Der Münchner Kammerchor ist ein professionelles Ensemble aus je fünf Sopranistinnen und Bässen sowie je vier Altistinnen und Tenören. Die achtzehn Sängerinnen und Sänger nahmen im Halbkreis um den Altar Aufstellung; Amelung stand vor dem Altar und dirigierte mit klaren, ausdrucksstarken Gesten. Der Chor ist so gut geschult, dass innerhalb jeder Stimmgruppe die Einzelstimmen zu einer völlig homogenen Einheit verschmelzen, die Stimmgruppen untereinander sich jedoch deutlich absetzen. Polyphone Linien lassen sich auf diese Weise ebenso gestalten wie flächige Harmonien.

Außerdem verfügen die Sänger über eine enorme dynamische Bandbreite vom zartesten Pianissimo zum donnernden Fortissimo, und sie besitzen die Disziplin, gleichmäßige Crescendi und Decrescendi zu singen, auch über längere Strecken hinweg. Jeder Chorsänger und mehr noch jeder Chorleiter weiß, wie schwer das zu erreichen ist.

Das in der Broschüre abgedruckte Programm entsprach nicht in allen Einzelheiten dem Konzertablauf; man hielt sich da besser an die Einlegeblätter mit den Gesangstexten. Den Anfang machte ein Anthem von William Billings, der in der zweiten Hälfte des 18. Jahrhunderts lebte.

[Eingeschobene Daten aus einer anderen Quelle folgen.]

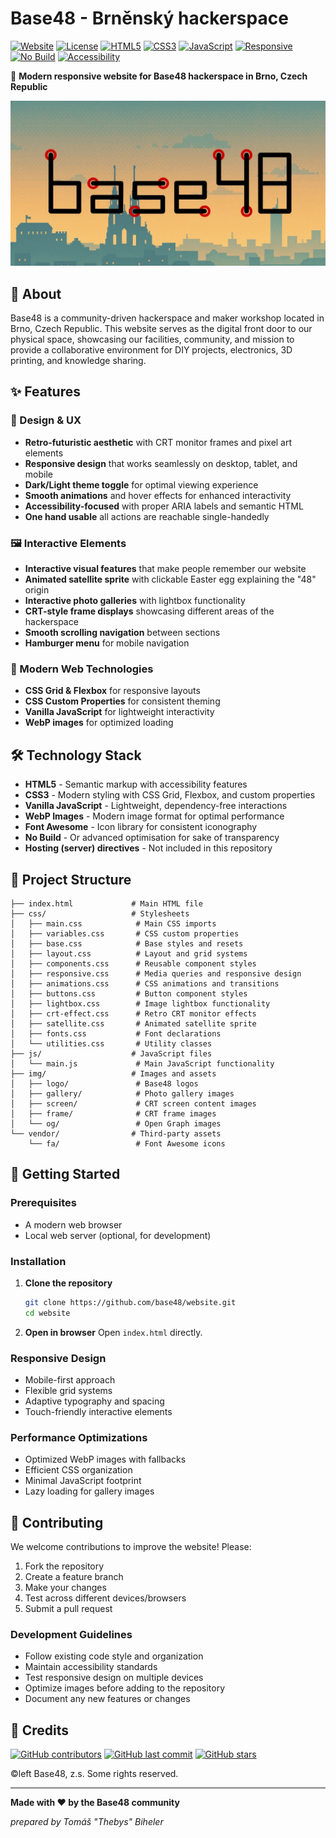 # Base48 - Brněnský hackerspace

[![Website](https://img.shields.io/website?down_color=red&down_message=offline&up_color=brightgreen&up_message=online&url=https%3A//base48.cz)](https://base48.cz)
[![License](https://img.shields.io/badge/license-copyleft-blue.svg)](https://github.com/base48/website/blob/main/README.md#credits)
[![HTML5](https://img.shields.io/badge/HTML5-E34F26?logo=html5&logoColor=white)](https://developer.mozilla.org/en-US/docs/Web/HTML)
[![CSS3](https://img.shields.io/badge/CSS3-1572B6?logo=css3&logoColor=white)](https://developer.mozilla.org/en-US/docs/Web/CSS)
[![JavaScript](https://img.shields.io/badge/JavaScript-F7DF1E?logo=javascript&logoColor=black)](https://developer.mozilla.org/en-US/docs/Web/JavaScript)
[![Responsive](https://img.shields.io/badge/responsive-mobile%20friendly-brightgreen)](https://developer.mozilla.org/en-US/docs/Learn/CSS/CSS_layout/Responsive_Design)
[![No Build](https://img.shields.io/badge/build-not%20required-success)](https://github.com/base48/website)
[![Accessibility](https://img.shields.io/badge/a11y-accessible-brightgreen)](https://www.w3.org/WAI/WCAG21/quickref/)

🔧 **Modern responsive website for Base48 hackerspace in Brno, Czech Republic**

![Base48 Hackerspace](img/og/base48_og_01.webp)

## 🌟 About

Base48 is a community-driven hackerspace and maker workshop located in Brno, Czech Republic. This website serves as the digital front door to our physical space, showcasing our facilities, community, and mission to provide a collaborative environment for DIY projects, electronics, 3D printing, and knowledge sharing.

## ✨ Features

### 🎨 Design & UX
- **Retro-futuristic aesthetic** with CRT monitor frames and pixel art elements
- **Responsive design** that works seamlessly on desktop, tablet, and mobile
- **Dark/Light theme toggle** for optimal viewing experience
- **Smooth animations** and hover effects for enhanced interactivity
- **Accessibility-focused** with proper ARIA labels and semantic HTML
- **One hand usable** all actions are reachable single-handedly

### 🖼️ Interactive Elements
- **Interactive visual features** that make people remember our website
- **Animated satellite sprite** with clickable Easter egg explaining the "48" origin
- **Interactive photo galleries** with lightbox functionality
- **CRT-style frame displays** showcasing different areas of the hackerspace
- **Smooth scrolling navigation** between sections
- **Hamburger menu** for mobile navigation

### 📱 Modern Web Technologies
- **CSS Grid & Flexbox** for responsive layouts
- **CSS Custom Properties** for consistent theming
- **Vanilla JavaScript** for lightweight interactivity
- **WebP images** for optimized loading

## 🛠️ Technology Stack

- **HTML5** - Semantic markup with accessibility features
- **CSS3** - Modern styling with CSS Grid, Flexbox, and custom properties
- **Vanilla JavaScript** - Lightweight, dependency-free interactions
- **WebP Images** - Modern image format for optimal performance
- **Font Awesome** - Icon library for consistent iconography
- **No Build** - Or advanced optimisation for sake of transparency
- **Hosting (server) directives** - Not included in this repository

## 📁 Project Structure

```
├── index.html             # Main HTML file
├── css/                   # Stylesheets
│   ├── main.css            # Main CSS imports
│   ├── variables.css       # CSS custom properties
│   ├── base.css            # Base styles and resets
│   ├── layout.css          # Layout and grid systems
│   ├── components.css      # Reusable component styles
│   ├── responsive.css      # Media queries and responsive design
│   ├── animations.css      # CSS animations and transitions
│   ├── buttons.css         # Button component styles
│   ├── lightbox.css        # Image lightbox functionality
│   ├── crt-effect.css      # Retro CRT monitor effects
│   ├── satellite.css       # Animated satellite sprite
│   ├── fonts.css           # Font declarations
│   └── utilities.css       # Utility classes
├── js/                    # JavaScript files
│   └── main.js             # Main JavaScript functionality
├── img/                   # Images and assets
│   ├── logo/               # Base48 logos
│   ├── gallery/            # Photo gallery images
│   ├── screen/             # CRT screen content images
│   ├── frame/              # CRT frame images
│   └── og/                 # Open Graph images
└── vendor/                # Third-party assets
    └── fa/                 # Font Awesome icons
```

## 🚀 Getting Started

### Prerequisites
- A modern web browser
- Local web server (optional, for development)

### Installation

1. **Clone the repository**
   ```bash
   git clone https://github.com/base48/website.git
   cd website
   ```

2. **Open in browser**
   Open `index.html` directly.


### Responsive Design
- Mobile-first approach
- Flexible grid systems
- Adaptive typography and spacing
- Touch-friendly interactive elements

### Performance Optimizations
- Optimized WebP images with fallbacks
- Efficient CSS organization
- Minimal JavaScript footprint
- Lazy loading for gallery images

## 🤝 Contributing

We welcome contributions to improve the website! Please:

1. Fork the repository
2. Create a feature branch
3. Make your changes
4. Test across different devices/browsers
5. Submit a pull request

### Development Guidelines
- Follow existing code style and organization
- Maintain accessibility standards
- Test responsive design on multiple devices
- Optimize images before adding to the repository
- Document any new features or changes

## 📄 Credits

[![GitHub contributors](https://img.shields.io/github/contributors/base48/website?color=brightgreen)](https://github.com/base48/website/graphs/contributors)
[![GitHub last commit](https://img.shields.io/github/last-commit/base48/website)](https://github.com/base48/website/commits/main)
[![GitHub stars](https://img.shields.io/github/stars/base48/website?style=social)](https://github.com/base48/website/stargazers)

©left Base48, z.s. Some rights reserved.

---

**Made with ❤️ by the Base48 community**

*prepared by Tomáš "Thebys" Biheler*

Wer hier eine knochentrockene puritanische Hymne erwartet hatte, sah sich angenehm überrascht: frisch und munter kam die Musik daher, im Wechsel zwischen ein- und mehrstimmigen Passagen. Der Text war dem Hohelied Salomons entnommen, und der Komponist nahm die erotischen Aspekte durchaus wörtlich.

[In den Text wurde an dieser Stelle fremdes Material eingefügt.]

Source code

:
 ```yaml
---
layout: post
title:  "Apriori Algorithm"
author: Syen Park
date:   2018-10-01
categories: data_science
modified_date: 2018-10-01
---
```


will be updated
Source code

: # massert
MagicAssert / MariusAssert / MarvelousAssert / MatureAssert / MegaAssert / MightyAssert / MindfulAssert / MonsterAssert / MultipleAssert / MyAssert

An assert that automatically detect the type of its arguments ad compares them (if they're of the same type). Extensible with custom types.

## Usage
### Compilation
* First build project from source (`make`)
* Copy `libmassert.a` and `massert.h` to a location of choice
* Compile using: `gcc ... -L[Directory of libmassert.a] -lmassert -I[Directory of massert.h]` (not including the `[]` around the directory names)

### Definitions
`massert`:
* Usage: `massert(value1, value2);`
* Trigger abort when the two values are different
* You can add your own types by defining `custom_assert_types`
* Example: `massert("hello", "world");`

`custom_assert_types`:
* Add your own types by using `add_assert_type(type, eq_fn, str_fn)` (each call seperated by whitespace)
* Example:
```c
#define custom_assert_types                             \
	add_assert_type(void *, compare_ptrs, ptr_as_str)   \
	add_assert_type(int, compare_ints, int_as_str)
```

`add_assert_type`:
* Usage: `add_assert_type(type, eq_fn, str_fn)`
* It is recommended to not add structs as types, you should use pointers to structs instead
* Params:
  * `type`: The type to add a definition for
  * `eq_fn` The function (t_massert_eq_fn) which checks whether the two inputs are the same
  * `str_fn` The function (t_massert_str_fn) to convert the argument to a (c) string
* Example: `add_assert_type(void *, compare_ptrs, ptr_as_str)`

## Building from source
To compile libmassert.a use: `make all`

Ganz anders dann die romantischen Klänge bei George Chadwick. Sie erinnerten entfernt an den Chorstil von Joseph Rheinberger, und in der Tat: Chadwick hat bei Rheinberger studiert. Wiederum anders dann die harten, dissonanten Harmonien bei Christopher Deane.

Das Chorkonzert war zweimal unterbrochen - und zwar für instrumentale Einlagen des Perkussionisten Cristóbal Gajardo. Das Publikum hätte die Abwechslung nicht unbedingt gebraucht, die Chormusik war schließlich vielseitig genug. Für den Chor aber war es eine kluge Entscheidung, den Sängern stimmliche Erholungs- und Regenerationspausen zu gönnen. A-cappella-Singen ist anstrengend, selbst für Vollprofis.

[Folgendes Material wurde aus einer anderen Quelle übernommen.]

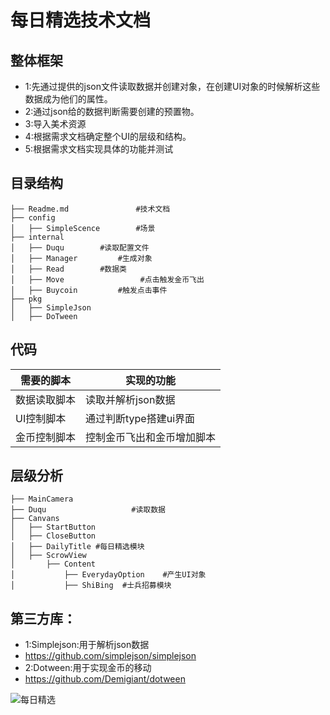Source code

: # 每日精选技术文档
## 整体框架
- 1:先通过提供的json文件读取数据并创建对象，在创建UI对象的时候解析这些数据成为他们的属性。
- 2:通过json给的数据判断需要创建的预置物。
- 3:导入美术资源
- 4:根据需求文档确定整个UI的层级和结构。
- 5:根据需求文档实现具体的功能并测试

## 目录结构
```
├── Readme.md               #技术文档                    
├── config                     
│   ├── SimpleScence        #场景
├── internal
│   ├── Duqu        #读取配置文件
│   ├── Manager         #生成对象
│   ├── Read        #数据类
│   ├── Move                 #点击触发金币飞出
│   ├── Buycoin         #触发点击事件
├── pkg                     
│   ├── SimpleJson
│   ├── DoTween

```




## 代码
| 需要的脚本       |     实现的功能 |
| ------ | ------                |
| 数据读取脚本 |  读取并解析json数据   |
| UI控制脚本   |  通过判断type搭建ui界面   |
| 金币控制脚本 |  控制金币飞出和金币增加脚本  |


## 层级分析
```
├── MainCamera
├── Duqu                   #读取数据
├── Canvans
│   ├── StartButton
│   ├── CloseButton	
│   ├── DailyTitle #每日精选模块
│   ├── ScrowView		
│       ├── Content		
│           ├── EverydayOption    #产生UI对象
│           ├── ShiBing  #士兵招募模块   

```
## 第三方库：
- 1:Simplejson:用于解析json数据
- https://github.com/simplejson/simplejson
- 2:Dotween:用于实现金币的移动
- https://github.com/Demigiant/dotween

![每日精选](https://user-images.githubusercontent.com/92706401/140639430-4cd8c87a-948d-4ce8-9d66-e5e53cc62c1b.png)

Randall Svane, der "Composer in Residence" des diesjährigen Konzertzyklus, war auch bei diesem Chorkonzert mit einem Werk vertreten: "O God, you are my God" nach dem 63. Psalm. Die Darbietung durch den Münchner Kammerchor erwies sich sogar als Uraufführung; Svane hatte das Stück zwar ursprünglich für seinen Kirchenchor komponiert, doch dem war es zu schwer. Für den Hörer klang Svanes Chorsatz durchaus anspruchsvoll; horrende Schwierigkeiten waren aber nicht auszumachen. Der Münchner Kammerchor bewältigte im selben Konzert weit härtere Brocken.

Den Abschluss bildete ein Agnus Dei von Leonard Bernstein. Wer von diesem Komponisten nur die "West Side Story" kennt, horchte auf: So modern, so kühn kann Bernstein klingen. Chor und Schlagzeug fanden bei diesem Werk zu einer Einheit zusammen. Großer, berechtigter Applaus; Amelung und der Chor bedankten sich mit der Wiederholung des Werks von Randall Svane. So kam es wenige Minuten nach der Uraufführung gleich zur Zweitaufführung.